------ SUPPLIED DATA ------

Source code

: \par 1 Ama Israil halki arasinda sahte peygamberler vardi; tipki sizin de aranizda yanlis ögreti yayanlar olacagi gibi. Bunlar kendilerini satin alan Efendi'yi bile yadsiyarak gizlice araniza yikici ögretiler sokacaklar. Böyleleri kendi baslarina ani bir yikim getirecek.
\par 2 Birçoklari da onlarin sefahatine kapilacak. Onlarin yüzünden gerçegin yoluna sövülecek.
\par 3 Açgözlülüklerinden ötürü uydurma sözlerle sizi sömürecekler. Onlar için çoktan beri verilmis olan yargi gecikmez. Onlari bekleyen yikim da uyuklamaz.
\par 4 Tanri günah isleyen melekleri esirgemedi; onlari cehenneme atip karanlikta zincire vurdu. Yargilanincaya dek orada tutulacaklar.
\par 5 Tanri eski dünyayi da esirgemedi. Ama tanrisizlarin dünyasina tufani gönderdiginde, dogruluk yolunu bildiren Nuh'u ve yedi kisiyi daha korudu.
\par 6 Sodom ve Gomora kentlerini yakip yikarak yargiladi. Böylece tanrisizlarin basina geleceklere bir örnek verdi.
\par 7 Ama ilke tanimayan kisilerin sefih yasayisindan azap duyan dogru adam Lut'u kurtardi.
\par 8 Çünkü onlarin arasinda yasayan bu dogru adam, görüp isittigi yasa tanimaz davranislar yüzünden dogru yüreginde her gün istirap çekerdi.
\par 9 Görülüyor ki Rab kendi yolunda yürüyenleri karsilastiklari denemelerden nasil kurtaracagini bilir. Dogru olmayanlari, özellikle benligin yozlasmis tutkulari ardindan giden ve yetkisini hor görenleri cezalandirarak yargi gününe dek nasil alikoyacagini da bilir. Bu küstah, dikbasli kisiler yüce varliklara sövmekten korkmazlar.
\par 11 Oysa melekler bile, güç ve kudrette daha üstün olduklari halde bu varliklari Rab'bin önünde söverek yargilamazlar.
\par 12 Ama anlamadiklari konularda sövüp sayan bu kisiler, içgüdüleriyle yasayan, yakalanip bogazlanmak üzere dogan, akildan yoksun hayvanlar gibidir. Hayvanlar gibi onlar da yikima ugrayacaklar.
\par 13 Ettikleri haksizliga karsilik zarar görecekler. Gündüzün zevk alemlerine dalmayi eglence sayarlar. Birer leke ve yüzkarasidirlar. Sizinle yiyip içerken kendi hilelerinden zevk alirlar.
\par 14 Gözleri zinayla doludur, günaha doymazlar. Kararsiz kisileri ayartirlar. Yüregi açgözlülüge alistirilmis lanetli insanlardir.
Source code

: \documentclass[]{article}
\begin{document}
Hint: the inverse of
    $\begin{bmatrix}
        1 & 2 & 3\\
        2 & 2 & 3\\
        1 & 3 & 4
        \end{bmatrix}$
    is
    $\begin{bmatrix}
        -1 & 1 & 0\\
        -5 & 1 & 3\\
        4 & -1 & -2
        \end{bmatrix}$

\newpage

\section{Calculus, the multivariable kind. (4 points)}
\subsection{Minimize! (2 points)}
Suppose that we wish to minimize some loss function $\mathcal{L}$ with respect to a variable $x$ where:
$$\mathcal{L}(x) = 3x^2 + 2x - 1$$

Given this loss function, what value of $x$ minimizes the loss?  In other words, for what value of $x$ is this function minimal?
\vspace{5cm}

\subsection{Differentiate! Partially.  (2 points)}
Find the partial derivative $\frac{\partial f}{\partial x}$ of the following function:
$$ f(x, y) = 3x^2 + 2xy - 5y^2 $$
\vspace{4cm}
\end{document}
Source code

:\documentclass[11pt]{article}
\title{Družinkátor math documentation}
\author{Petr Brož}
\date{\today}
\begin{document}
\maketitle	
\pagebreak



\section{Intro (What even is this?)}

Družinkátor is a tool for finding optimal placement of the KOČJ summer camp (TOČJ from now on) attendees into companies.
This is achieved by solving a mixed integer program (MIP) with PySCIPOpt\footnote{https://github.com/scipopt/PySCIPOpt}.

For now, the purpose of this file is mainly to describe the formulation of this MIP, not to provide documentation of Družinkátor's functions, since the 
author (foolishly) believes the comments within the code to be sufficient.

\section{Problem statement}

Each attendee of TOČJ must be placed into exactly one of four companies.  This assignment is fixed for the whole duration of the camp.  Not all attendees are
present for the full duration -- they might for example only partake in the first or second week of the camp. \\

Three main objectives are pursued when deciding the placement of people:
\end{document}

------

Where a line of the records has the string "esirgemedi", return that line.

\par 4 Tanri günah isleyen melekleri esirgemedi; onlari cehenneme atip karanlikta zincire vurdu. Yargilanincaya dek orada tutulacaklar.
\par 5 Tanri eski dünyayi da esirgemedi. Ama tanrisizlarin dünyasina tufani gönderdiginde, dogruluk yolunu bildiren Nuh'u ve yedi kisiyi daha korudu.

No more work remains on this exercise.